> _Problem statement_:
Scan the records for the string "spatio"; copy each line where it occurs.

Pictures paired with source code
━━━━━━━━━━━━━━━━━━━━

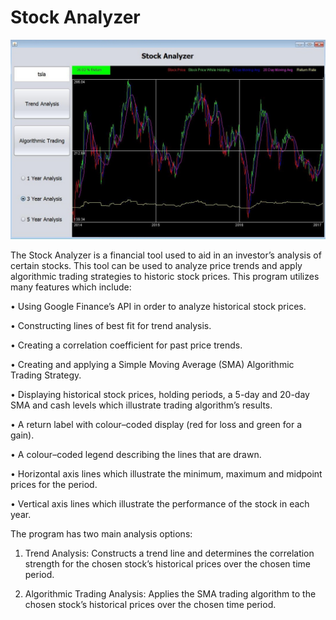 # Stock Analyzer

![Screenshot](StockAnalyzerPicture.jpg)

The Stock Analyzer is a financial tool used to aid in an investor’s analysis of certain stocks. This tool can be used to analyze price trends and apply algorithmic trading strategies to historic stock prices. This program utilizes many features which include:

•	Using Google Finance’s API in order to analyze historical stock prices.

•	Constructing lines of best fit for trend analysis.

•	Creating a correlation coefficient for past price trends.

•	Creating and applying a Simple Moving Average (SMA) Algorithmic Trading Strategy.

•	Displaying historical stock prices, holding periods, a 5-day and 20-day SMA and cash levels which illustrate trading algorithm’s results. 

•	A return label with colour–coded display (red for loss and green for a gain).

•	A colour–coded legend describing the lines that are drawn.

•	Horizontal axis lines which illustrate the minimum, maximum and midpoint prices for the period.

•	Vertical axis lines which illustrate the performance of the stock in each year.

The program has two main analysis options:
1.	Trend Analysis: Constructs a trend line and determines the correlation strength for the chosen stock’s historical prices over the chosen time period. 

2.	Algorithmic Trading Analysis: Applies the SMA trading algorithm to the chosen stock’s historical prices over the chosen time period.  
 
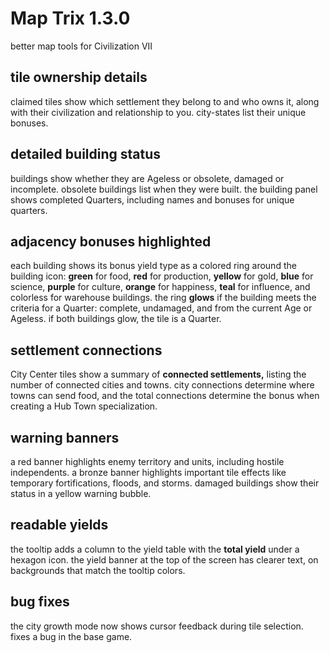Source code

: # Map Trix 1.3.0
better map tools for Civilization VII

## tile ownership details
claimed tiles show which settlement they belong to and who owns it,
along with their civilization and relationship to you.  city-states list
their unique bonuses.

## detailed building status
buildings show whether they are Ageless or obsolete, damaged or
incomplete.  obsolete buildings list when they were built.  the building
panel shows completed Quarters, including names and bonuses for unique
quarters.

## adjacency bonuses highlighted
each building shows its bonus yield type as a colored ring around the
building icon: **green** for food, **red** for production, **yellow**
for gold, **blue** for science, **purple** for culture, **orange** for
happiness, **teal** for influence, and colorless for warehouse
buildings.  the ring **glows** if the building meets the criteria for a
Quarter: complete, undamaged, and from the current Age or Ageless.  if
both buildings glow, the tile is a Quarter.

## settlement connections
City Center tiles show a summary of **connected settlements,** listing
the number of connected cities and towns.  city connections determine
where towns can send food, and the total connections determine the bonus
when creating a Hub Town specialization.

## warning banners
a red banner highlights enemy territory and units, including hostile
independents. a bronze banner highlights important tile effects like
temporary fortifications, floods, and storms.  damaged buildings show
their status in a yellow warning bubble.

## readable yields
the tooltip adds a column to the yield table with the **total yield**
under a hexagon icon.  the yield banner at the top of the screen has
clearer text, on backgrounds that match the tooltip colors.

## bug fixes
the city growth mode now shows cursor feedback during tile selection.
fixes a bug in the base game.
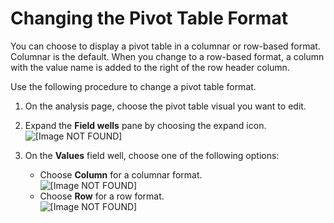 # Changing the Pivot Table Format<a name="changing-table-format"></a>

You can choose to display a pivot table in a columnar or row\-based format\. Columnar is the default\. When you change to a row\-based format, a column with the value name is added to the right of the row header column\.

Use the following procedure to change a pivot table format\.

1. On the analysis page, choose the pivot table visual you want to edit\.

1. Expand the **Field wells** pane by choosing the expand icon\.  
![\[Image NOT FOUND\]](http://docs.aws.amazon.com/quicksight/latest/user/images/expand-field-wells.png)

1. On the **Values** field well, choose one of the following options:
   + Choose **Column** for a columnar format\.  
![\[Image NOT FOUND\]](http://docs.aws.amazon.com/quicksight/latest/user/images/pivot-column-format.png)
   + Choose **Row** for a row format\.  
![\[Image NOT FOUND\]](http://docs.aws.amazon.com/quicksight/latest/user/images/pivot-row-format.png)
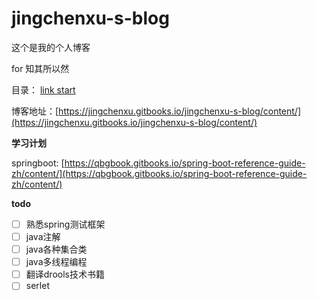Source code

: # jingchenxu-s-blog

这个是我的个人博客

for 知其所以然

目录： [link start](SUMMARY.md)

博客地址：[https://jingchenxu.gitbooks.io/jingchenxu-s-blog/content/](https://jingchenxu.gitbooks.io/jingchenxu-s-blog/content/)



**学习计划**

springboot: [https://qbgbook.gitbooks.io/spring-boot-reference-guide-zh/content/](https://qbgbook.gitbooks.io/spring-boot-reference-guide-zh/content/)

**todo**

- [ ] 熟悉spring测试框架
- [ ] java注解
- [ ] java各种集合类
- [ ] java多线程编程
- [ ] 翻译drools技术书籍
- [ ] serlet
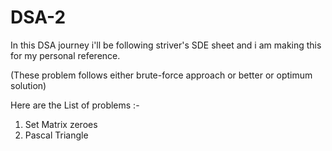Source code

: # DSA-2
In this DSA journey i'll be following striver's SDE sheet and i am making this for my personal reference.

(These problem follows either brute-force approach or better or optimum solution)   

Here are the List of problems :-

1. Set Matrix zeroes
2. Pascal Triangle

━━━━━━━━━━━━━━━━━━━━

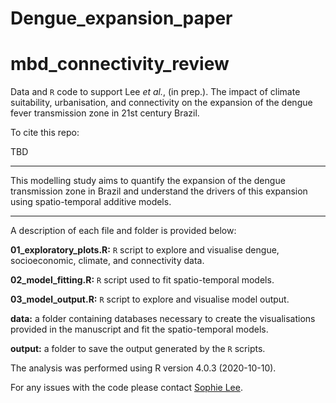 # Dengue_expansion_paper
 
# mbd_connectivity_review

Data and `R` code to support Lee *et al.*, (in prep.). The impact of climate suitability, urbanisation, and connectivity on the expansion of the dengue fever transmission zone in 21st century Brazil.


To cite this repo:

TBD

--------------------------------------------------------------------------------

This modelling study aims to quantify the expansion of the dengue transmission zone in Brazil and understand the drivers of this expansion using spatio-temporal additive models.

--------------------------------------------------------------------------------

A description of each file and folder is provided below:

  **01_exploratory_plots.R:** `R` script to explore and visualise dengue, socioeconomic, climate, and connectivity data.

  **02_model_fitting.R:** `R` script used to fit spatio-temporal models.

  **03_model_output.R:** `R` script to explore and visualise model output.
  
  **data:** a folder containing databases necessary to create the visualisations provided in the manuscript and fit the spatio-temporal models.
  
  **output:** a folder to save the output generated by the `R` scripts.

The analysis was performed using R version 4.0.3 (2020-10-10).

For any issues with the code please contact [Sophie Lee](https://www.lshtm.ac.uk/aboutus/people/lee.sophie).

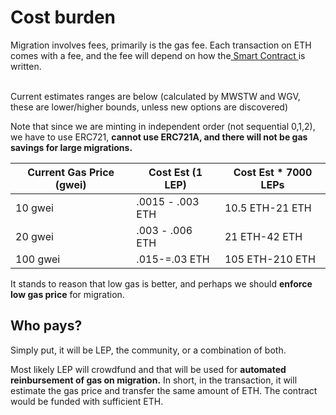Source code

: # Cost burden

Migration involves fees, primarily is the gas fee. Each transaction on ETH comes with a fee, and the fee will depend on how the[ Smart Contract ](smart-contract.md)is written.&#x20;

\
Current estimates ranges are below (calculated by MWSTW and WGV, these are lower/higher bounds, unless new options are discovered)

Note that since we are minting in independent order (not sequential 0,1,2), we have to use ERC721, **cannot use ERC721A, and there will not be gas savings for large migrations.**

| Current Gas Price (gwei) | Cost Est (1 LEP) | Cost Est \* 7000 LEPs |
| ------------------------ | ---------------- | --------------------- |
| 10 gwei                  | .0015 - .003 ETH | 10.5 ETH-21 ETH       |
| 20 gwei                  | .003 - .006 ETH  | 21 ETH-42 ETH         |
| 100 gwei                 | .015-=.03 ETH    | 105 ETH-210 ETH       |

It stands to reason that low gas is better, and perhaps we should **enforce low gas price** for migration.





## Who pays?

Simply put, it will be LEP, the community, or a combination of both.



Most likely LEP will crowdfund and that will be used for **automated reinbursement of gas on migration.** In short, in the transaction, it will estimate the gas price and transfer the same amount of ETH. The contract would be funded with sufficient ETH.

━━━━━━━━━━━━━━━━━━━━

> _Solution_:
This modelling study aims to quantify the expansion of the dengue transmission zone in Brazil and understand the drivers of this expansion using spatio-temporal additive models.
  **02_model_fitting.R:** `R` script used to fit spatio-temporal models.
  **data:** a folder containing databases necessary to create the visualisations provided in the manuscript and fit the spatio-temporal models.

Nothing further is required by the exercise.